All lines holding the word "domain" are to be copied from the records beneath.

Extracted material ::
--- START ---
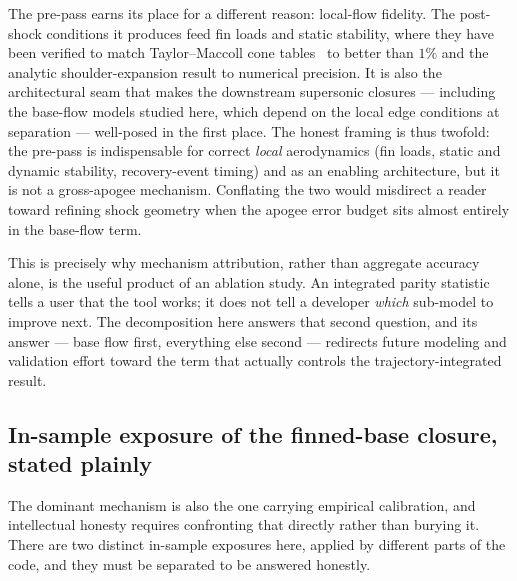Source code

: The pre-pass earns its place for a different reason: local-flow fidelity. The
post-shock conditions it produces feed fin loads and static stability, where they
have been verified to match Taylor--Maccoll cone
tables~\cite{taylormaccoll1933,sims1964} to better than $1\%$ and the analytic
shoulder-expansion result to numerical precision. It is also the architectural
seam that makes the downstream supersonic closures --- including the base-flow
models studied here, which depend on the local edge conditions at separation ---
well-posed in the first place. The honest framing is thus twofold: the pre-pass
is indispensable for correct \emph{local} aerodynamics (fin loads, static and
dynamic stability, recovery-event timing) and as an enabling architecture, but it
is not a gross-apogee mechanism. Conflating the two would misdirect a reader
toward refining shock geometry when the apogee error budget sits almost entirely
in the base-flow term.

This is precisely why mechanism attribution, rather than aggregate accuracy
alone, is the useful product of an ablation study. An integrated parity statistic
tells a user that the tool works; it does not tell a developer \emph{which}
sub-model to improve next. The decomposition here answers that second question,
and its answer --- base flow first, everything else second --- redirects future
modeling and validation effort toward the term that actually controls the
trajectory-integrated result.

\subsection{In-sample exposure of the finned-base closure, stated plainly}
\label{sec:disc-insample}

The dominant mechanism is also the one carrying empirical calibration, and
intellectual honesty requires confronting that directly rather than burying it.
There are two distinct in-sample exposures here, applied by different parts of the
code, and they must be separated to be answered honestly.

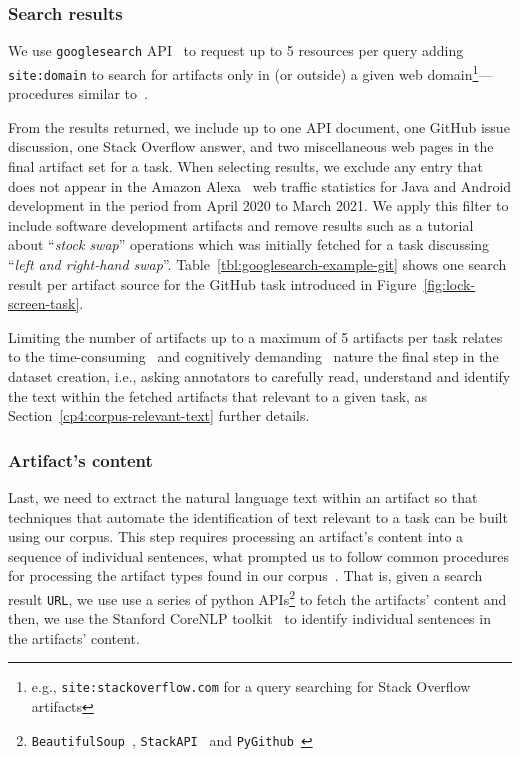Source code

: \subsubsection{Search results}


We use \texttt{googlesearch} API~\cite{googlesearch} to 
request up to 5 resources per query
adding \texttt{site:domain} to search for artifacts 
only in (or outside) a given web domain\footnote{e.g., \texttt{site:stackoverflow.com} for a query searching for Stack Overflow artifacts}---procedures similar to~\cite{Xu2017}.



From the results returned, we include up to
one API document, one GitHub issue discussion, one Stack Overflow answer, and two miscellaneous web pages
in the final artifact set for a task. 
When selecting results, we exclude any entry that does not appear in the Amazon Alexa~\cite{alexa} web traffic statistics for Java and Android development in the period from April 2020 to March 2021. 
We apply this filter to include software development artifacts and remove results 
such as a tutorial about  ``\textit{stock swap}'' operations which was initially fetched 
for a task discussing ``\textit{left and right-hand swap}''.
Table~\ref{tbl:googlesearch-example-git} shows one search result per artifact source for the GitHub task introduced in Figure~\ref{fig:lock-screen-task}.


Limiting the number of artifacts up to a maximum of 5 artifacts per task relates to the
time-consuming~\cite{al2017} and cognitively demanding~\cite{Piorkowski2016} 
nature the final step in the dataset creation, i.e.,  
asking annotators to carefully read, understand and identify the text
within the fetched artifacts that relevant to a given task,
as Section~\ref{cp4:corpus-relevant-text} further details.







\subsubsection{Artifact's content}

Last, we need to extract the natural language text within an artifact so that 
techniques that automate the identification of text relevant to a task can be built 
using our corpus.  This step requires processing an artifact's content 
into a sequence of individual sentences,
what prompted us to follow common procedures for processing the artifact types found in our corpus~\cite{Arya2019, nadi2020}.
That is, given a search result \texttt{URL}, we use use a series of python 
APIs\footnote{\texttt{BeautifulSoup}~\cite{beautifulsoup4},
\texttt{StackAPI}~\cite{StackAPI} and \texttt{PyGithub}~\cite{PyGithub}}
to fetch the artifacts' content
and then, we use the Stanford CoreNLP toolkit~\cite{CoreNLP} to identify 
individual sentences in the artifacts' content.







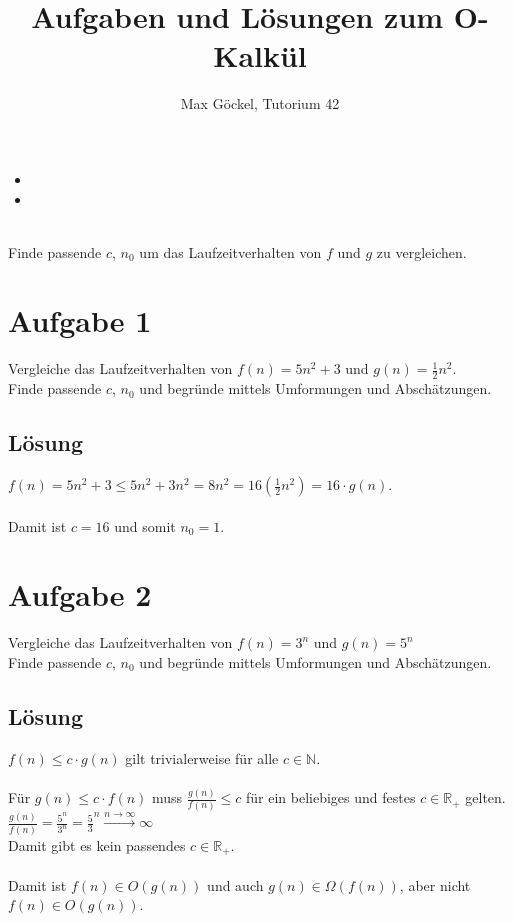 \documentclass[11pt]{article} %
\title{Aufgaben und Lösungen zum O-Kalkül}
\author{Max Göckel, Tutorium 42}
\begin{document}
\maketitle


\begin{itemize}
	\item 
	\item 
\end{itemize}
\ \\
Finde passende $c$, $n_0$ um das Laufzeitverhalten von $f$ und $g$ zu vergleichen.
\section{Aufgabe 1}

Vergleiche das Laufzeitverhalten von $f(n) = 5n^2 + 3$ und $g(n) = \frac{1}{2} n^2$.\\
Finde passende $c$, $n_0$ und begründe mittels Umformungen und Abschätzungen.

\subsection{Lösung}

$f(n) = 5n^2 + 3 \leq 5n^2 + 3n^2 = 8n^2 = 16(\frac{1}{2} n^2) = 16 \cdot g(n)$.\\
\ \\
Damit ist $c = 16$ und somit $n_0 = 1$.


\section{Aufgabe 2}

Vergleiche das Laufzeitverhalten von $f(n) = 3^n$ und $g(n) = 5^n$\\
Finde passende $c$, $n_0$ und begründe mittels Umformungen und Abschätzungen.


\subsection{Lösung}

$f(n) \leq c \cdot g(n)$ gilt trivialerweise für alle $c \in \mathbb{N}$.\\
\ \\
Für $g(n) \leq  c \cdot f(n)$ muss $\frac{ g(n) }{ f(n) } \leq c$ für ein beliebiges und festes $c \in \mathbb{R}_+$ gelten.\\

$\frac{ g(n) }{ f(n) } = \frac{ 5^n }{ 3^n } = \frac{5}{3}^n \xrightarrow{\text{$n \rightarrow \infty$}} \infty $\\
Damit gibt es kein passendes $c \in \mathbb{R}_+$.\\
\ \\
Damit ist $f(n) \in O( g(n) )$ und auch $g(n) \in \Omega( f(n) )$, aber nicht $f(n) \in O( g(n) )$.
\end{document}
--- END ---
Answer section ::
adding \texttt{site:domain} to search for artifacts 
only in (or outside) a given web domain\footnote{e.g., \texttt{site:stackoverflow.com} for a query searching for Stack Overflow artifacts}---procedures similar to~\cite{Xu2017}.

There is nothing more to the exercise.